On le voit, les marchés pour toutes ces solutions sont nombreux, divers et plutôt porteurs. Un autre marché pourrait même être tout aussi important : celui des signatures sonores des marques. Tout le monde connaît le logo visuel de Nike, par exemple – la fameuse virgule –, mais pourquoi Nike n’aurait-il pas aussi un logo sonore ? Pas le jingle qui accompagne certaines publicités, mais une signature sonore avec un son immersif, dont les émotions portent les valeurs de la marque ? À l’heure où le métavers, ces mondes parallèles virtuels, commence à se dessiner, le design sonore va devenir de plus en plus prépondérant.

Chiffre d’affaires et prises de participation

Le modèle économique de la SAS est double. Le flux des recettes immédiates est assuré par la vente de solutions à des clients spécifiques, comme pour Thierry Ardisson – une prestation qui aurait été facturée quelques dizaines de milliers d’euros par émission. Lorsque les solutions packagées n’existent pas encore, la démarche consiste à en mettre une au point qui réponde à une demande particulière, puis à prospecter le secteur pour la vendre à d’autres clients qui auraient des besoins similaires. Selon différentes sources, le chiffre d’affaires annuel d’Ircam Amplify serait de l’ordre de 1 million d’euros avec un portefeuille d’une trentaine de clients.

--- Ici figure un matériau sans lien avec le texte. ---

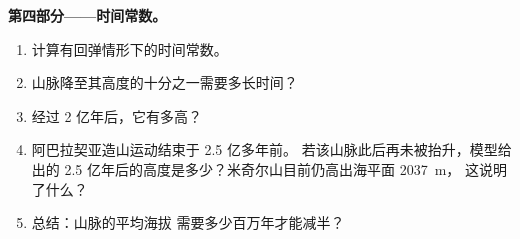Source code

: \begin{problem}
\medskip
\noindent\textbf{第四部分——时间常数。}
\begin{enumerate}[resume]
  \item 计算有回弹情形下的时间常数。
  \item 山脉降至其高度的十分之一需要多长时间？
  \item 经过 2 亿年后，它有多高？
  \item 阿巴拉契亚造山运动结束于 2.5 亿多年前。
        若该山脉此后再未被抬升，模型给出的
        2.5 亿年后的高度是多少？米奇尔山目前仍高出海平面 \qty{2037}{m}，
        这说明了什么？
  \item 总结：山脉的平均海拔
        需要多少百万年才能减半？
\end{enumerate}
\end{problem}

Mais Ircam Amplify souhaite aussi développer un canal de revenus à long terme à travers des prises de participation dans des start-up qui utilisent des technologies de l’Ircam. Cette volonté est née d’un traumatisme, lui-même à l’origine de la création de la SAS : le départ, en 2013, de trois chercheurs de l’Ircam qui ont emporté les technologies d’enrichissement de métadonnées et de moteur de recommandations qu’ils avaient contribué à développer et qui ont créé leur propre start-up, Niland. Et Niland a été achetée quatre ans plus tard par Spotify pour une somme rondelette. Ici, le modèle d’affaires consiste à accompagner ces start-up dans un modèle classique de Business Angels [« investisseur providentiel »] et de les revendre au bout de quelques années en espérant empocher le jackpot.

À ce jour, Ircam détient des participations dans trois jeunes pousses. HyVibe qui vend des guitares équipées d’un dispositif numérique permettant de produire des effets (amplification, etc.), Antesfosco qui commercialise l’appli Metronaut offrant un accompagnement musical aux musiciens de classique et Mogees qui transforme un objet (un arbre, une table…) en instrument de musique après avoir placé un dispositif numérique sur l’objet en question.

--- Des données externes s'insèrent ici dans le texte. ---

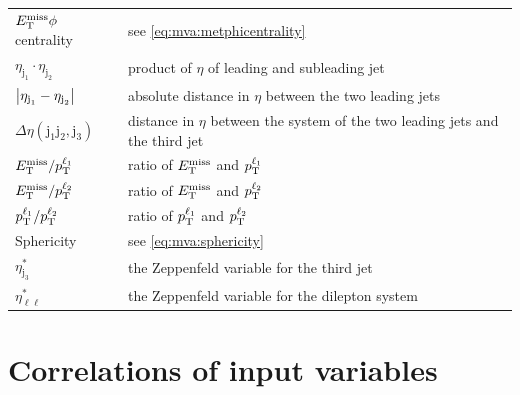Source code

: \begin{table}[htpb]
\begin{tabular}{ll}
        $E_\text{T}^\text{miss} \phi$ centrality & see \cref{eq:mva:metphicentrality} \\
        $\eta_{\text{j}_1} \cdot \eta_{\text{j}_2}$ & product of $\eta$ of leading and subleading jet \\
        $\left|\eta_{\text{j}_1} -\eta_{\text{j}_2}\right|$ & absolute distance in $\eta$ between the two leading jets \\
        $\Delta \eta (\text{j}_1\text{j}_2,\text{j}_3)$ & distance in $\eta$ between the system of the two leading jets and the third jet \\
        $E_\text{T}^\text{miss} / p_\text{T}^{\ell_1}$ & ratio of $E_\text{T}^\text{miss}$ and $p_\text{T}^{\ell_1}$ \\
        $E_\text{T}^\text{miss} / p_\text{T}^{\ell_2}$ & ratio of $E_\text{T}^\text{miss}$ and $p_\text{T}^{\ell_2}$ \\
        $p_\text{T}^{\ell_1}/ p_\text{T}^{\ell_2}$ & ratio of $p_\text{T}^{\ell_1}$ and $p_\text{T}^{\ell_2}$ \\
        Sphericity & see \cref{eq:mva:sphericity} \\
        $\eta^*_{\text{j}_3}$ & the Zeppenfeld variable for the third jet~\cite{Zeppenfeld} \\
        $\eta^*_{\ell\ell}$ & the Zeppenfeld variable for the dilepton system \\

        \bottomrule
    \end{tabular}
\end{table}

\section{Correlations of input variables}\label{app:mva:correlation_inputvars}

Un financement insuffisant

Vertueux parce qu’ils ont permis à l’Ircam de commercialiser plus efficacement ses technologies, les moyens donnés à Ircam Amplify sont encore trop limités pour affronter les géants de l’Internet. En deux levées de fonds (1,8 M€ en 2020 et 1,2 M€ en 2021), la SAS a ainsi pu réunir 3 millions d’euros auprès de la Caisse de dépôts via le quatrième Programme d’investissement d’avenir (PIA4) et l’arrivée à son capital de trois investisseurs privés. La présence de ces investisseurs privés au capital, parfois concurrents des clients d’Ircam Amplify n’est-elle pas un problème ? Nathalie Birocheau l’assure : « Cet actionnariat qui nous permet d’accélérer notre développement est étanche avec l’activité opérationnelle de la société. »

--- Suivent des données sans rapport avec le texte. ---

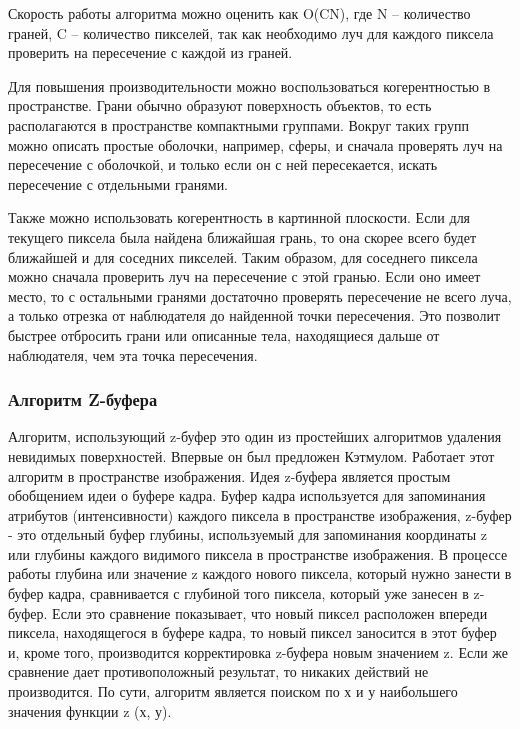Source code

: Скорость работы алгоритма можно оценить как O(CN), где N – количество граней, C – количество пикселей, так как необходимо луч для каждого пиксела проверить на пересечение с каждой из граней.

Для повышения производительности можно воспользоваться когерентностью в пространстве. Грани обычно образуют поверхность объектов, то есть располагаются в пространстве компактными группами. Вокруг таких групп можно описать простые оболочки, например, сферы, и сначала проверять луч на пересечение с оболочкой, и только если он с ней пересекается, искать пересечение с отдельными гранями. 

Также можно использовать когерентность в картинной плоскости. Если для текущего пиксела была найдена ближайшая грань, то она скорее всего будет ближайшей и для соседних пикселей. Таким образом, для соседнего пиксела можно сначала проверить луч на пересечение с этой гранью. Если оно имеет место, то с остальными гранями достаточно проверять пересечение не всего луча, а только отрезка от наблюдателя до найденной точки пересечения. Это позволит быстрее отбросить грани или описанные тела, находящиеся дальше от наблюдателя, чем эта точка пересечения.~\cite{polski}


\subsubsection{Алгоритм Z-буфера}
\label{subsubsection:Zbuff}

\hspace{1.25cm}
Алгоритм, использующий z-буфер это один из простейших алгоритмов удаления невидимых поверхностей. Впервые он был предложен Кэтмулом. Работает этот алгоритм в пространстве изображения. Идея z-буфера является простым обобщением идеи о буфере кадра. Буфер кадра используется для запоминания атрибутов (интенсивности) каждого пиксела в пространстве изображения, z-буфер - это отдельный буфер глубины, используемый для запоминания координаты z или глубины каждого видимого пиксела в пространстве изображения. В процессе работы глубина или значение z каждого нового пиксела, который нужно занести в буфер кадра, сравнивается с глубиной того пиксела, который уже занесен в z-буфер. Если это сравнение показывает, что новый пиксел расположен впереди пиксела, находящегося в буфере кадра, то новый пиксел заносится в этот буфер и, кроме того, производится корректировка z-буфера новым значением z. Если же сравнение дает противоположный результат, то никаких действий не производится. По сути, алгоритм является поиском по х и у наибольшего значения функции z (х, у).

Nathalie Birocheau ne veut pas entrer dans le détail des apports mais, en supposant que l’État ait financé 2 millions d’euros sur les 3 millions via le PIA4, cela semble bien faible en regard des 20 milliards d’euros du PIA4. Il en faudrait au moins dix fois plus pour commencer à prendre des positions solides sur un marché en pleine expansion. La petite structure de dix personnes peut certes s’appuyer sur un laboratoire de cent chercheurs, mais que pèse cet ensemble face aux Gafam ? La France a une chance unique d’être un acteur de poids dans cette nouvelle étape de la révolution du numérique dans le domaine du son. Saura-t-elle s’en saisir et transformer un savoir-faire reconnu dans le monde artistique en solutions planétaires ?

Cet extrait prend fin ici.